■ **Directions**:
Please copy the data below exactly, from its first line through the line holding "Pour demander l'ajout", and skip the pictures.

(Collected data)

○ ○ ○ ○ ○

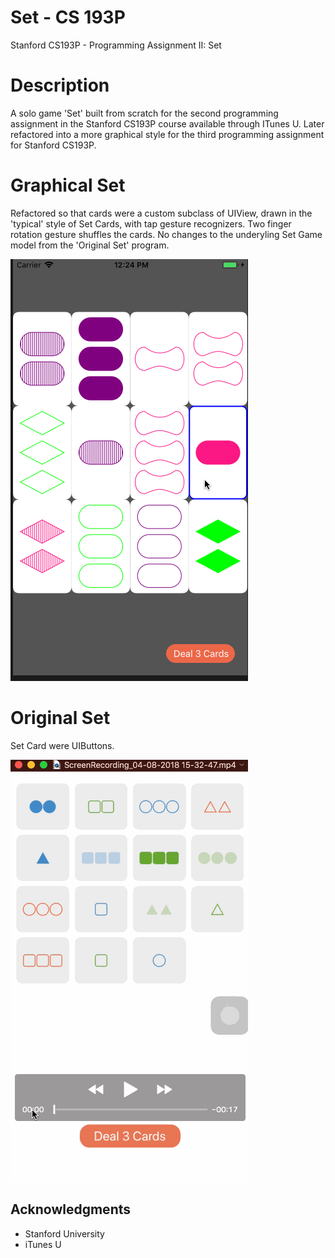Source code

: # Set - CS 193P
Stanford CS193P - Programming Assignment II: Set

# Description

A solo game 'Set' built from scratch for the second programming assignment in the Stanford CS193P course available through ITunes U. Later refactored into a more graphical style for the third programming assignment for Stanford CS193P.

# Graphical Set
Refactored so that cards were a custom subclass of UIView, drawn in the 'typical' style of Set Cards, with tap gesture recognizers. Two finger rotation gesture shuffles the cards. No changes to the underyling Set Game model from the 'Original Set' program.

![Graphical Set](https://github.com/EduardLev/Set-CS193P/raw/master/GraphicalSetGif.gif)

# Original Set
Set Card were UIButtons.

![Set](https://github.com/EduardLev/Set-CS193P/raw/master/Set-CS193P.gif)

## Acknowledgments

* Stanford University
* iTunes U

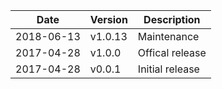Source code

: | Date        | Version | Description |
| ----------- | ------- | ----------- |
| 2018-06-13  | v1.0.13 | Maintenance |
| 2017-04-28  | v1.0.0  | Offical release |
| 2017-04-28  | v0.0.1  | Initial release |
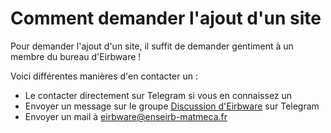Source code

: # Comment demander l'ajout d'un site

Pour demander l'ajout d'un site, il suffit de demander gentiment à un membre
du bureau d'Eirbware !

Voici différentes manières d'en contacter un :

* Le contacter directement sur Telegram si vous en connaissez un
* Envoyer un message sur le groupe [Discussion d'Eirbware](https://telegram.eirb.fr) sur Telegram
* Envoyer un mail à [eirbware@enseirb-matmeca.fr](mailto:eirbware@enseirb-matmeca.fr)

○ ○ ○ ○ ○

■ **Exercise response**:
Source code

: # Set - CS 193P
Stanford CS193P - Programming Assignment II: Set

# Description

A solo game 'Set' built from scratch for the second programming assignment in the Stanford CS193P course available through ITunes U. Later refactored into a more graphical style for the third programming assignment for Stanford CS193P.

# Graphical Set
Refactored so that cards were a custom subclass of UIView, drawn in the 'typical' style of Set Cards, with tap gesture recognizers. Two finger rotation gesture shuffles the cards. No changes to the underyling Set Game model from the 'Original Set' program.

![Graphical Set](https://github.com/EduardLev/Set-CS193P/raw/master/GraphicalSetGif.gif)

# Original Set
Set Card were UIButtons.

![Set](https://github.com/EduardLev/Set-CS193P/raw/master/Set-CS193P.gif)

## Acknowledgments

* Stanford University
* iTunes U

Source code

: | Date        | Version | Description |
| ----------- | ------- | ----------- |
| 2018-06-13  | v1.0.13 | Maintenance |
| 2017-04-28  | v1.0.0  | Offical release |
| 2017-04-28  | v0.0.1  | Initial release |
Source code

: # Comment demander l'ajout d'un site

Pour demander l'ajout d'un site, il suffit de demander gentiment à un membre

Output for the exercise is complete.